WORKING DATA.
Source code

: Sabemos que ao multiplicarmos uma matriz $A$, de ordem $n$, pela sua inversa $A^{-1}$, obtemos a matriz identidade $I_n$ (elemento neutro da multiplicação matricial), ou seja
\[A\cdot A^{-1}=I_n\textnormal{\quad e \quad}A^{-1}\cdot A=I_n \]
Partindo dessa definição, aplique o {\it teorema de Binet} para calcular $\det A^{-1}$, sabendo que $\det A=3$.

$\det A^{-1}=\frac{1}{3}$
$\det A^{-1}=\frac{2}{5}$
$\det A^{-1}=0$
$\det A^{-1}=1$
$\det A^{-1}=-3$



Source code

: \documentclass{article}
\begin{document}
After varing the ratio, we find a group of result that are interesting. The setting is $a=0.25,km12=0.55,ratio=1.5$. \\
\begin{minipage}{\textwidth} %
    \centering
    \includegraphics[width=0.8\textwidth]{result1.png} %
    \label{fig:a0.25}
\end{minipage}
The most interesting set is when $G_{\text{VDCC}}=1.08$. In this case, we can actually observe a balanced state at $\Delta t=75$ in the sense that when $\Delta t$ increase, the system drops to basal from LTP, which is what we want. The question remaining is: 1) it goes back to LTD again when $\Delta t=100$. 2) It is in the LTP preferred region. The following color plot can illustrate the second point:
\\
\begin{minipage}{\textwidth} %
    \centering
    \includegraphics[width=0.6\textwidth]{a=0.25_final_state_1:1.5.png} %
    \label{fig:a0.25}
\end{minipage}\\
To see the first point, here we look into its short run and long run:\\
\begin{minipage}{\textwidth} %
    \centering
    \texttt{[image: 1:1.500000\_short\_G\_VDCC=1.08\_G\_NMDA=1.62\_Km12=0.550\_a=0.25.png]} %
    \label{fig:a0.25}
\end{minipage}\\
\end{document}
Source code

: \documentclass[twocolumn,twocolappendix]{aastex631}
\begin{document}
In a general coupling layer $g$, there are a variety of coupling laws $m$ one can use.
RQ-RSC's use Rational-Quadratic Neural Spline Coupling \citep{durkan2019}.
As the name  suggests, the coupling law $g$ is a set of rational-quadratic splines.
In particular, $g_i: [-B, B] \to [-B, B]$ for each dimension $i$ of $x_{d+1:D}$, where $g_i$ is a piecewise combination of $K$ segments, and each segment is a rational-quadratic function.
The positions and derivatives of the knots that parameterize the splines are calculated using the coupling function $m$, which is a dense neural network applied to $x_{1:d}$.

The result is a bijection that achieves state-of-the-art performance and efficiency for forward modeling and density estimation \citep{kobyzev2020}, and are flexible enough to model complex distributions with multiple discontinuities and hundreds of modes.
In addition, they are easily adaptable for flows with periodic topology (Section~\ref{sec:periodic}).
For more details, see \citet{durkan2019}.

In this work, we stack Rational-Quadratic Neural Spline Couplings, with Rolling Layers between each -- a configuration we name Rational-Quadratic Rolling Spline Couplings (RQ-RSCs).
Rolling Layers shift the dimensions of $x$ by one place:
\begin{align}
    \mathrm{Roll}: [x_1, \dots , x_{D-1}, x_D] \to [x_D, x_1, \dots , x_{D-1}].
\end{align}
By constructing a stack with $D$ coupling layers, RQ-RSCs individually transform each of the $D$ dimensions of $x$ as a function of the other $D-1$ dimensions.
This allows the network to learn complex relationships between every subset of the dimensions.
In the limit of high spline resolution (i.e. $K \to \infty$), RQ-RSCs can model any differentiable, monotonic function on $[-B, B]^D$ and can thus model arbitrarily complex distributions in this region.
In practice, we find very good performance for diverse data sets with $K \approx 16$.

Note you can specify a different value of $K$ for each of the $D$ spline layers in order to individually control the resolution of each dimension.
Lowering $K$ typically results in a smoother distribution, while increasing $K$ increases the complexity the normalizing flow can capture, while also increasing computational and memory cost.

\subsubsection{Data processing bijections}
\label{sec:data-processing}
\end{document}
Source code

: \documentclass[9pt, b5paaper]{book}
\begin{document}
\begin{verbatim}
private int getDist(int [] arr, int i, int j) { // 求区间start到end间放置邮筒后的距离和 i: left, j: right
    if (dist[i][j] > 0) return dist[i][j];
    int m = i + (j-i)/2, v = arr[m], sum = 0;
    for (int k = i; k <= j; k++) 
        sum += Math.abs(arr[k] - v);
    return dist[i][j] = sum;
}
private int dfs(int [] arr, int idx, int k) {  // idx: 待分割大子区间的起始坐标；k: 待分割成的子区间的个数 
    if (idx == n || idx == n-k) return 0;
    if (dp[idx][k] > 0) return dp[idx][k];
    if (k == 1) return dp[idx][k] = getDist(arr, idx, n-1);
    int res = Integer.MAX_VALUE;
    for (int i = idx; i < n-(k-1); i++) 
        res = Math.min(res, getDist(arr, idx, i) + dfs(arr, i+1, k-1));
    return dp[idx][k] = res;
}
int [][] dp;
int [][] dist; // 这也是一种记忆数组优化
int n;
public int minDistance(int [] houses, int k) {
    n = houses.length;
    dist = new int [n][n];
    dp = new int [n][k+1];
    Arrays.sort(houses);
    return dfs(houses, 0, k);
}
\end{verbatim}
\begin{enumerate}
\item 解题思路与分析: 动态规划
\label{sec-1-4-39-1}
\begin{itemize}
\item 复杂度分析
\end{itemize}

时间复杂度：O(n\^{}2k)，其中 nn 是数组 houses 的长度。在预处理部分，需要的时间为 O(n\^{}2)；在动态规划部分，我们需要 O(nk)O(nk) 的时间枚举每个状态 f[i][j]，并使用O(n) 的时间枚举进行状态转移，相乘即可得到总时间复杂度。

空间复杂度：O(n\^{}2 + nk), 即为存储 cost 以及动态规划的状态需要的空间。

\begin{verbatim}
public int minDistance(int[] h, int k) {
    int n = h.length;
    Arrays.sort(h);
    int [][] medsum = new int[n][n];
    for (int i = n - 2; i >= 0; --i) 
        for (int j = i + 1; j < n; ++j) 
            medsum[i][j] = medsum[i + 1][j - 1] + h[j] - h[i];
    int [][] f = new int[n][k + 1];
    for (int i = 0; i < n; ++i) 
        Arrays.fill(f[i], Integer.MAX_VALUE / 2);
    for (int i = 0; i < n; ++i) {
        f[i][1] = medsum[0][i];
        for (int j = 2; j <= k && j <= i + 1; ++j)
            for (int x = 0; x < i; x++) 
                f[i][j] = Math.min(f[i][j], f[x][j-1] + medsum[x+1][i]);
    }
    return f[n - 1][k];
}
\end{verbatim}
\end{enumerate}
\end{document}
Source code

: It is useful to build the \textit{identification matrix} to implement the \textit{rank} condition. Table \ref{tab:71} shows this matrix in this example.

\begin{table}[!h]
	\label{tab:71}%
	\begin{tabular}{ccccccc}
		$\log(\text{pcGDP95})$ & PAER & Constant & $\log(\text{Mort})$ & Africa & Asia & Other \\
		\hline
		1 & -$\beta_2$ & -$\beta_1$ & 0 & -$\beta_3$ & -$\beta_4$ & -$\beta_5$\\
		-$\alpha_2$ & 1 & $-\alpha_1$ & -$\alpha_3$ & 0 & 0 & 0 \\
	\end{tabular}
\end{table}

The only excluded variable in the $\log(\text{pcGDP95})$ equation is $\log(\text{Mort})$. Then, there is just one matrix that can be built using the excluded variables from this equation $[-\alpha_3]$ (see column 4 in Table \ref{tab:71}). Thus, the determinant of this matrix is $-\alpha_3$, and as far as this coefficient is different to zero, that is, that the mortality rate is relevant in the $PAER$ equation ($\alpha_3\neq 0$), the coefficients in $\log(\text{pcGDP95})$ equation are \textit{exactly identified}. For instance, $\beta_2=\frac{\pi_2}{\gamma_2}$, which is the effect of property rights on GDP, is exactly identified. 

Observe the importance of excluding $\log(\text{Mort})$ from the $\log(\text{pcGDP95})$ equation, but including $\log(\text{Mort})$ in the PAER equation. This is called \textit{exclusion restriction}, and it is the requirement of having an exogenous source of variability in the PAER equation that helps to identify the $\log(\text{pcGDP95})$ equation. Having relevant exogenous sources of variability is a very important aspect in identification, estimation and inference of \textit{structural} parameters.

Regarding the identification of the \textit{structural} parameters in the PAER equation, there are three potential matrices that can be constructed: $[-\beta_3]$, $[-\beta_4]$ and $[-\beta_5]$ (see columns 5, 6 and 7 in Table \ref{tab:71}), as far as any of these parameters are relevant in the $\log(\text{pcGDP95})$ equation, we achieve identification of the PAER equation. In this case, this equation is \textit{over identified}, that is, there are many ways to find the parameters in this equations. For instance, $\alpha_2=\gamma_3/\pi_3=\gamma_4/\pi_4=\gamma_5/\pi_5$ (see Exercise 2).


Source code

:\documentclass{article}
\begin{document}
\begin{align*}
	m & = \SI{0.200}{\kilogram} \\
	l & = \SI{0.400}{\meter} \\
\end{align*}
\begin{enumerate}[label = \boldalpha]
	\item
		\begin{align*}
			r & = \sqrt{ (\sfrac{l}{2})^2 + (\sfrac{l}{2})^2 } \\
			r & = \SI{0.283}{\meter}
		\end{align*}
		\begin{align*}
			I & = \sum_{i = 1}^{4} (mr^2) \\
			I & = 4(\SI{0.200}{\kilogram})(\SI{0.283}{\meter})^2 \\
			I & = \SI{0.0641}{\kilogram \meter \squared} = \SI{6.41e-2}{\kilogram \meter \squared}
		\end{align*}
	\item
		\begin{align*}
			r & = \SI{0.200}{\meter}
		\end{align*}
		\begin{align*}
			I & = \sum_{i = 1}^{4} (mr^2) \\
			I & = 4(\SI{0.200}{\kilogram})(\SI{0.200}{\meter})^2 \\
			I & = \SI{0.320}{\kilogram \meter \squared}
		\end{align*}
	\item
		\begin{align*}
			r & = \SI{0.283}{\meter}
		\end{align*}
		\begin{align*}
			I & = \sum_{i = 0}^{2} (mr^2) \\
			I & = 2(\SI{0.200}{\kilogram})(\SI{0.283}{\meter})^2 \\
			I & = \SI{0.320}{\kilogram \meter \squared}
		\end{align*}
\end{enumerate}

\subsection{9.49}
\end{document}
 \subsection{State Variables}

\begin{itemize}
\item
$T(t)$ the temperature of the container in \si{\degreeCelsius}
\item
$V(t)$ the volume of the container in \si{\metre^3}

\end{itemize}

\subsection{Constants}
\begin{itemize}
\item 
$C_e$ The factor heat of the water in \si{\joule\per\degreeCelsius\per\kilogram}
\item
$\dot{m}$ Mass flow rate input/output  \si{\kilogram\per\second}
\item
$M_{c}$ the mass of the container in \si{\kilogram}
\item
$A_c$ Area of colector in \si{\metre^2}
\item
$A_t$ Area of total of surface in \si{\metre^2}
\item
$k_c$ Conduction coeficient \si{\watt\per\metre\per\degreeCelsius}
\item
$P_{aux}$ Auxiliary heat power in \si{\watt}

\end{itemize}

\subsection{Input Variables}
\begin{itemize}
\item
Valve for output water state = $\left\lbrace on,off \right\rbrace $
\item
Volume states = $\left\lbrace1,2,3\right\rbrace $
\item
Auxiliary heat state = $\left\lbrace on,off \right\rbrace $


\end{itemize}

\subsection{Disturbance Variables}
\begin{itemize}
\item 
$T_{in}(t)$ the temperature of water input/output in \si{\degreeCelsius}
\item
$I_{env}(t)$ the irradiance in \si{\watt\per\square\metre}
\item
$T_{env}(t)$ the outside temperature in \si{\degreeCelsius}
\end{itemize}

ASSIGNED TASK. Could you copy every line from the records that has "Auxiliary" in it?

EXPECTED ANSWER.
$P_{aux}$ Auxiliary heat power in \si{\watt}
Auxiliary heat state = $\left\lbrace on,off \right\rbrace $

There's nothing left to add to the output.